The Flatshare(37)



He gives me a look. A very intense look. My stomach flutters. But . . . I can do this. Why not?

‘Do you want to get some air?’ I find myself saying. He nods, and I grab my jacket off the chair and head for the door to the pub garden.

It’s a perfect summer evening. The air is still tinged with warmth even though the sun set hours ago; the pub has hung up strings of lightbulbs between the trees, and they cast a soft yellow glow across the garden. There are a few people out here, mainly smokers – they have that hunched look that smokers get, like the world is against them. Ken and I take a seat on a picnic bench.

‘So, when you say “hermit” . . .’ I begin.

‘Which I haven’t,’ Ken points out.

‘Right. But what exactly does that involve?’

‘Living alone, somewhere secluded. Very few people.’

‘Very few?’

‘The odd friend, the grocery delivery woman.’ He shrugs. ‘It’s not as quiet as people make it out to be.’

‘The grocery delivery woman, eh?’ I give him a look this time.

He laughs. ‘I’ll admit, that’s one downside of solitude.’

‘Oh, please. You don’t need to live alone in a treehouse to not have any sex.’

I press my lips together. I’m not entirely sure where that came from – possibly from the last gin and tonic – but Ken just smiles, a slow, really quite sexy smile, and then leans down to kiss me.

As I close my eyes and lean in, I feel giddy on possibility. There’s nothing to stop me going home with this man, and it’s a sunlight-through-the-clouds moment – like something’s lifted. I can do whatever I want now. I’m free.

And then, as the kiss deepens, with disorientating suddenness I remember something.

Justin. I’m crying. We’ve just had a fight and it was all my fault. Justin has gone cold, his back turned on me in our enormous white bed with all its trendy brushed cotton and endless pillows.

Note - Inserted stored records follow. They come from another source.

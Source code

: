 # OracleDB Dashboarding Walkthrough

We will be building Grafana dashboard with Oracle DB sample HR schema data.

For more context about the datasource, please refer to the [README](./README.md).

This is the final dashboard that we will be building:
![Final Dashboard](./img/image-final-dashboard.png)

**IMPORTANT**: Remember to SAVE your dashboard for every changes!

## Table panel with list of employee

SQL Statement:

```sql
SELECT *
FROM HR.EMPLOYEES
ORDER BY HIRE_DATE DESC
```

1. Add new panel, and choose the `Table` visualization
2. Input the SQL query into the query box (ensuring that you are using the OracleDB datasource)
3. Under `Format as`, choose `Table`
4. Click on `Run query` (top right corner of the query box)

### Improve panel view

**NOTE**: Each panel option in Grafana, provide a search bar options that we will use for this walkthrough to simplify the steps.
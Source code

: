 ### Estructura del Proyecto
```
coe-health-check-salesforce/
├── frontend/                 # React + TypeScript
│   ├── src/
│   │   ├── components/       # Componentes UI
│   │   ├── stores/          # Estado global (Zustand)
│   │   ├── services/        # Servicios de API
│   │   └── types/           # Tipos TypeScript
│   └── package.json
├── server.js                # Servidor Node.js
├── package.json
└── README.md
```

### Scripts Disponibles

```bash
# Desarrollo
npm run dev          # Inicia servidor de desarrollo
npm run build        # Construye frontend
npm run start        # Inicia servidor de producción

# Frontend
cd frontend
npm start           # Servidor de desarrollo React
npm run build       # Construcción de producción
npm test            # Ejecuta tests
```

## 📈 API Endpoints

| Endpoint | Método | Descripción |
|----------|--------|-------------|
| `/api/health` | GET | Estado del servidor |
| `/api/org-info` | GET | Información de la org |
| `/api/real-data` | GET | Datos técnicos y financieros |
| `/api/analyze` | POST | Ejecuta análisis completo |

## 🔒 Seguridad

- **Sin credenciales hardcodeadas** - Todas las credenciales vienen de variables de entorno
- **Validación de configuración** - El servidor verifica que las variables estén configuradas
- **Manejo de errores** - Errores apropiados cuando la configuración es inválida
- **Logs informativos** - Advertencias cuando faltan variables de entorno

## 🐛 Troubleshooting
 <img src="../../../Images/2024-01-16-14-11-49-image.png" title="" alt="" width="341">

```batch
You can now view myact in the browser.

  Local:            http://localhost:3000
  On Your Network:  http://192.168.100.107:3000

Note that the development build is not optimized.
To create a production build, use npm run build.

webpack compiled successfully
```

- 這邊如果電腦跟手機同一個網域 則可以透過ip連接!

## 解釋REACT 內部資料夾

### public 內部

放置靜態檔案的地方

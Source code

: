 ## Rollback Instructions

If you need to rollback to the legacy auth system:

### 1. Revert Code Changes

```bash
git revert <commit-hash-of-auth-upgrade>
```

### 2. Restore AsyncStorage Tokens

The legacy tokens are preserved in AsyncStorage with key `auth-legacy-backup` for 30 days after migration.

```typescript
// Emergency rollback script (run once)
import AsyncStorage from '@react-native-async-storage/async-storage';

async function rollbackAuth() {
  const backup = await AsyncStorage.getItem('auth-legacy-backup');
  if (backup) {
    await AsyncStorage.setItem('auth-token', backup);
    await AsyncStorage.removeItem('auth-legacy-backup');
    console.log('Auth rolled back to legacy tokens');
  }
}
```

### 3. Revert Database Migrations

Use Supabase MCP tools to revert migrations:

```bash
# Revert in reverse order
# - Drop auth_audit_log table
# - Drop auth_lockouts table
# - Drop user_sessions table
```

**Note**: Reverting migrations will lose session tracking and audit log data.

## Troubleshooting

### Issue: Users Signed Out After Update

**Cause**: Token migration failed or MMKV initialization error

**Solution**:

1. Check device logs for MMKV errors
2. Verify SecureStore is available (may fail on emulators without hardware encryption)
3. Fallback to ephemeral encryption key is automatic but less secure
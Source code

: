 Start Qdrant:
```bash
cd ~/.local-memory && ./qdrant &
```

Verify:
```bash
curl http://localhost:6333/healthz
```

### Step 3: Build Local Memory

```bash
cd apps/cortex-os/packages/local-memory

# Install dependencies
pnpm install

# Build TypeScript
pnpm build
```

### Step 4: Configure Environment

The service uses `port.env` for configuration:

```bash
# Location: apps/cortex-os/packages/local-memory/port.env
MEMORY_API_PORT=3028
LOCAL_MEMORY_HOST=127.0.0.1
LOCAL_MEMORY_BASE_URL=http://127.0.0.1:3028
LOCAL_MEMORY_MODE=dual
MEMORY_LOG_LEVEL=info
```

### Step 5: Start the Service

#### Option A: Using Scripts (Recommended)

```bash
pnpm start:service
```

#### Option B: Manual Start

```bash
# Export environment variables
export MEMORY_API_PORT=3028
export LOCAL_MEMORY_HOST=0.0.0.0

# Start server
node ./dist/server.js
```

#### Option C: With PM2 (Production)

I am deeply miserable. More miserable than I have remembered being before, and yet it doesn’t feel at all unfamiliar. Justin turns towards me, and suddenly, giddily, his hands are on me and we’re kissing. I’m muddled, lost. I’m so grateful he’s not angry with me any more. He knows just where to touch me. The misery hasn’t gone, it’s still there, but he wants me now, and the relief makes everything else seem small.

Back here, in the garden in Shoreditch, Ken pulls back from the kiss. He’s smiling. I don’t think he can even tell that my skin has gone clammy and my heart is racing for all the wrong reasons.

Fuck. Fuck. What the hell was that?





August





24


Leon

Richie: How are you feeling, man?

How am I feeling? Untethered. Like something’s got dislodged somewhere in my chest and my body doesn’t function quite right any more. Like I’m alone.

Me: Sad.

Richie: You’ve not been in love with Kay for months, I’m telling you. I’m so glad you’re out of that relationship, man – it was about habit, not about love.

Wonder why the fact that Richie’s right doesn’t lessen the pain in any meaningful way. Miss Kay almost constantly. Like a nagging ache. It worsens every time I pick up the phone to call her, and then have nobody to call.

Me: Anyway. Any news from Tiffy’s lawyer friend?

Richie: Not yet. I can’t stop thinking about it. You know every single thing in her letter just made me go, ‘Oh, yeah, shit, why didn’t we think of that?’

Me: Same.

Richie: You did pass on my reply? You made sure she got it?

Me: Tiffy gave it to her.

Richie: You’re sure?

Me: I’m sure.

Richie: OK. All right. Sorry. I’m just . . .

Me: I know. Me too.

*

For the last two weekends, have Airbnb’ed my way around UK on quest for Mr Prior’s boyfriend. It was an excellent distraction. Met two radically different Johnny Whites – one bitter, furious and alarmingly right wing, and the other living in a caravan and smoking weed out of the window as we discussed his life since the war. Has at least provided amusement for Tiffy – notes about Johnny Whites always get good response. Got this after describing trip to meet Johnny White the Third: If you’re not careful I’ll commission you to write a book about this. Obviously in order for it to fit with my publishing list I’d have to introduce some element of DIY – could you learn a different craft from each Johnny, or something? You know, like, Johnny White the First spontaneously teaches you how to make a bookcase, and then there you are with Johnny White the Second and he’s making royal icing and you just happen to join in . . . Oh my God, is this the best idea I’ve ever had? Or maybe the worst? I absolutely cannot tell. xx Often think it must be very tiring, being Tiffy. Even in note form she seems to expend so much energy. Quite cheering to come home to, though.

This weekend’s visit to Richie was cancelled – not enough prison staff. Will have been five weeks between visits. That’s too long for him, and, I’m realising, for me also. With Kay gone and Richie able to ring even less than usual – too few prison staff means more time banged up, less access to phones – I’m finding that even I can suffer from not talking enough. It’s not like there aren’t friends I can call. But they’re not . . . the people I can talk to.